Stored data
»»
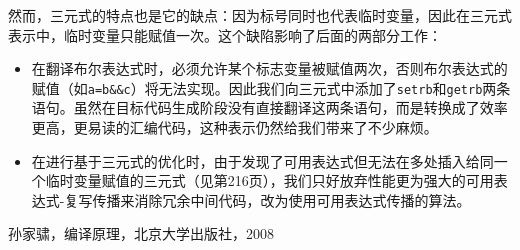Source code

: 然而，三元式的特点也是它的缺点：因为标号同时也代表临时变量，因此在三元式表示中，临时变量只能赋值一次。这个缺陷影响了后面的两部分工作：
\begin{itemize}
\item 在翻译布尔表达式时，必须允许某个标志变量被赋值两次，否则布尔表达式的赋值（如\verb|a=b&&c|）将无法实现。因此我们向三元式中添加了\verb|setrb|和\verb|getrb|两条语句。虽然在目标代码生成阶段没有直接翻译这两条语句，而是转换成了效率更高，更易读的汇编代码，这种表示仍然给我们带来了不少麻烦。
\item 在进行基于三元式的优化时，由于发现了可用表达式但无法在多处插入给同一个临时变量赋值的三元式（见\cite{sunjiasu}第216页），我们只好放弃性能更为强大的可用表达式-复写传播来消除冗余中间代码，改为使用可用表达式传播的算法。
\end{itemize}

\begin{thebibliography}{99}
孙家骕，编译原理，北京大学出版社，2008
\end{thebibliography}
««
# AIM OF THE EXERCISE:
Could you repeat the data exactly, omitting its pictures?

# SOLUTION TO THIS TASK:
Source code

: 然而，三元式的特点也是它的缺点：因为标号同时也代表临时变量，因此在三元式表示中，临时变量只能赋值一次。这个缺陷影响了后面的两部分工作：
\begin{itemize}
\item 在翻译布尔表达式时，必须允许某个标志变量被赋值两次，否则布尔表达式的赋值（如\verb|a=b&&c|）将无法实现。因此我们向三元式中添加了\verb|setrb|和\verb|getrb|两条语句。虽然在目标代码生成阶段没有直接翻译这两条语句，而是转换成了效率更高，更易读的汇编代码，这种表示仍然给我们带来了不少麻烦。
\item 在进行基于三元式的优化时，由于发现了可用表达式但无法在多处插入给同一个临时变量赋值的三元式（见\cite{sunjiasu}第216页），我们只好放弃性能更为强大的可用表达式-复写传播来消除冗余中间代码，改为使用可用表达式传播的算法。
\end{itemize}

\begin{thebibliography}{99}
孙家骕，编译原理，北京大学出版社，2008
\end{thebibliography}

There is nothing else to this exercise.